Kotak
Stockshaala
Chapter 2 | 2 min read
Timeframes and Their Relevance for Traders
When you look at a chart on TradingView, you’re not just seeing price. You’re seeing price over a specific timeframe and that can change everything.
A timeframe is simply the period each candle or point on your chart represents. This could be 1 minute, 5 minutes, 1 day, 1 week, and so on.
Choosing the right timeframe depends on your trading style, your goals, and how much time you must track the markets.
Why Timeframes Matter
Let’s take an example.
You’re looking at a stock like TCS.
- On the 1-hour chart, the stock looks like it’s falling.
- On the 1-day chart, it looks like it’s consolidating.
- On the 1-week chart, it’s clearly in an uptrend.
Which one is correct? All of them, they’re just showing different parts of the picture.
This is why timeframe selection is critical. The same stock can look bullish or bearish depending on how zoomed in or out you are.
Common Timeframes on TradingView
1 min, 5 min | Price every 1–5 minutes | Scalpers (very short-term) |
15 min, 30 min | Price every 15–30 minutes | Intraday traders |
1 hour, 4 hours | Price every hour/4 hour | Swing traders, short-term |
1 Day (1D) | Daily price movement | Position traders |
1 Week (1W) | Weekly trends | Long-term investors |
Matching Timeframes to Trading Styles
1. Scalping (Few seconds to a few minutes)
- Traders make many quick trades in a day.

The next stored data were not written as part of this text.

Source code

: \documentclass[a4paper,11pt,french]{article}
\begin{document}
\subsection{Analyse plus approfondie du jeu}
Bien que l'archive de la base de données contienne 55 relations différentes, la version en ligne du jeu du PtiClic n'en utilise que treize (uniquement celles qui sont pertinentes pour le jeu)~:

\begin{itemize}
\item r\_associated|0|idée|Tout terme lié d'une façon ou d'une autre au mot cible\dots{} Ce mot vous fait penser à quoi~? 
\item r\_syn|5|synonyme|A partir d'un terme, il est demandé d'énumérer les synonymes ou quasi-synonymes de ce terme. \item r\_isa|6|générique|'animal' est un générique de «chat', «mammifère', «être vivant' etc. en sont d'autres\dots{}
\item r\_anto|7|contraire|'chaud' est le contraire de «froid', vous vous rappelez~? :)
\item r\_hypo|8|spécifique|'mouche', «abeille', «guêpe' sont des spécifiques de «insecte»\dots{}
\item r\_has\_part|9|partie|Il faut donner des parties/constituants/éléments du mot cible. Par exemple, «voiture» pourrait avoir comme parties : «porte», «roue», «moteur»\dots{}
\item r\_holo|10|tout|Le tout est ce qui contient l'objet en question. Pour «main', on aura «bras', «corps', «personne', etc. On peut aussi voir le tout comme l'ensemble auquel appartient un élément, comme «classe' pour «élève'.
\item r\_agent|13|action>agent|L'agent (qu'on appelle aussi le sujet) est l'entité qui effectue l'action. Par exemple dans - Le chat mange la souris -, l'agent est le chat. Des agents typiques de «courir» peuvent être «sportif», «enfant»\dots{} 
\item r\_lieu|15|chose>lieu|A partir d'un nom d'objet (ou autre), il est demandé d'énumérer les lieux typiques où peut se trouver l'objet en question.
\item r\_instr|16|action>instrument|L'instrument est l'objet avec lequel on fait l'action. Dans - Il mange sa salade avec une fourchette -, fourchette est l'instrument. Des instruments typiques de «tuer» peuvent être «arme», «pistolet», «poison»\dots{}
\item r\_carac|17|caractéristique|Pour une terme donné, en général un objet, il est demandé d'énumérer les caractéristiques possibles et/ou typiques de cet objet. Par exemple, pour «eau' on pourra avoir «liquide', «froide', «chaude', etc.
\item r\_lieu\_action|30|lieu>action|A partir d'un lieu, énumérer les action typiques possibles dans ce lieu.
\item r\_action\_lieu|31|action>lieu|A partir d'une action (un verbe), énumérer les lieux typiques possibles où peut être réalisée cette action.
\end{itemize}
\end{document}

- Use 1-min or 5-min charts.
- High risk, high attention needed.
2. Intraday Trading (Same-day buy & sell)
- Trade within the same day.
- Use 5-min to 30-min charts.
- Example: A trader buying HDFC Bank at 10 AM and selling it by 3 PM.
3. Swing Trading (Hold for few days to weeks)

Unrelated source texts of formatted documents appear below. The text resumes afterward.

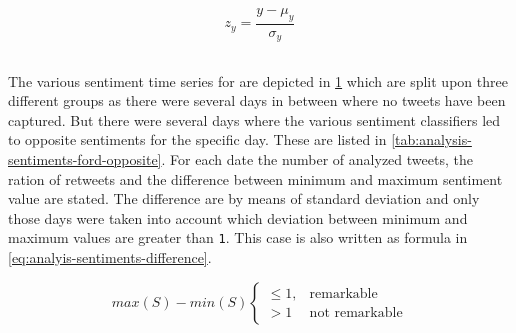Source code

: \begin{equation}
    z_y = \frac{y - \mu_y}{\sigma_y}
    \label{eq:analysis-sentiments-normalization}
\end{equation}


\subsection{\ford}
\label{ss:analysis-sentiments-ford}

The various sentiment time series for \ford{} are depicted in \cref{fig:analysis-sentiments-ford} which are split upon three different groups as there were several days in between where no tweets have been captured.
But there were several days where the various sentiment classifiers led to opposite sentiments for the specific day.
These are listed in \cref{tab:analysis-sentiments-ford-opposite}.
For each date the number of analyzed tweets, the ration of retweets and the difference between minimum and maximum sentiment value are stated.
The difference are by means of standard deviation and only those days were taken into account which deviation between minimum and maximum values are greater than \texttt{1}.
This case is also written as formula in \cref{eq:analyis-sentiments-difference}.

\begin{equation}
    max(S)-min(S)
    \begin{cases}
		\leq 1, & \text{remarkable} \\
		> 1  & \text{not remarkable}
    \end{cases}
    \label{eq:analyis-sentiments-difference}
\end{equation}

\begin{figure}[hbt]
    \centering
    
    \caption{\sentimentsCaption{\ford}}
    \label{fig:analysis-sentiments-ford}
\end{figure}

- Aim to catch short-to-medium trends.
- Use 1-hour to daily charts.
- Example: Buying a stock after a breakout and holding it for a week.

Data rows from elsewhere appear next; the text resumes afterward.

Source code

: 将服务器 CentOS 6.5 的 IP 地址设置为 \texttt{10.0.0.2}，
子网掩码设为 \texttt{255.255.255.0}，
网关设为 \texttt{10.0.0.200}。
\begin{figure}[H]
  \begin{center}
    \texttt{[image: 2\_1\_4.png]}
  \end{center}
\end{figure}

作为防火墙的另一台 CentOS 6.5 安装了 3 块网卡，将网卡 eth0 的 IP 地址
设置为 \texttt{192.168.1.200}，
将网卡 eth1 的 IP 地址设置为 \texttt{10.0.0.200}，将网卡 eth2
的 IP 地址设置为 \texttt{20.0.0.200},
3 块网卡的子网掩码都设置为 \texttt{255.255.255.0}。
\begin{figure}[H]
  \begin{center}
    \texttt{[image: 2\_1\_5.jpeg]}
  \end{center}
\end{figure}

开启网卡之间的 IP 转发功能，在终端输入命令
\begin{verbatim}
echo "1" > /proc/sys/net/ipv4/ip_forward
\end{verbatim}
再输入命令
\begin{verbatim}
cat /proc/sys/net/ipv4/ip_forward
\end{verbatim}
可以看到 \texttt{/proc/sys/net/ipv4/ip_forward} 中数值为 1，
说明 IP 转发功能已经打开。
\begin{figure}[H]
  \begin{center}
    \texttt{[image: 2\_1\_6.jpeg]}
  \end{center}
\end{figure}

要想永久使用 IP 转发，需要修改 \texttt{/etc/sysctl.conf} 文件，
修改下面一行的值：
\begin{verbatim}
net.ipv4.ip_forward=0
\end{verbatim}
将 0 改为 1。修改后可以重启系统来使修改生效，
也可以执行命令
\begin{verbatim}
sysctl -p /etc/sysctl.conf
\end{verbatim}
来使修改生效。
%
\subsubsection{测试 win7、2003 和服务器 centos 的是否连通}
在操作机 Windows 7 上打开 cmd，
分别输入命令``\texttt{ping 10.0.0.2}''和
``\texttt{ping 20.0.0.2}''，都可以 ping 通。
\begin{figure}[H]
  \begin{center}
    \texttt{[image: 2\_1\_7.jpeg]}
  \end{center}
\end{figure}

4. Positional Trading / Long-term Investing
- Holding period can be months or years.
- Use daily, weekly, or monthly charts.
- Example: An investor who bought Infosys in 2020 and is still holding.
How to Choose Your Timeframe
Ask yourself:
- How much time can I dedicate daily?
- Do I want to trade actively or invest passively?
- How comfortable am I with market volatility?
If you only check your portfolio once a week, looking at 5-minute charts will only confuse you. Similarly, if you’re placing 3 trades a day, relying on the weekly chart won’t help.
Quick Tip: Use Multiple Timeframes Together
Many traders use something called multi-timeframe analysis. For example:
- Use the 1-day chart to understand the bigger trend.
- Use the 15-min chart to decide when to enter or exit.
This helps you stay aligned with the broader market while fine-tuning your trades.
To Sum Up
Timeframes are not just a setting on your chart, they define how you see the market. The same stock can look very different depending on which lens you choose. Pick the one that fits your trading personality and use it consistently.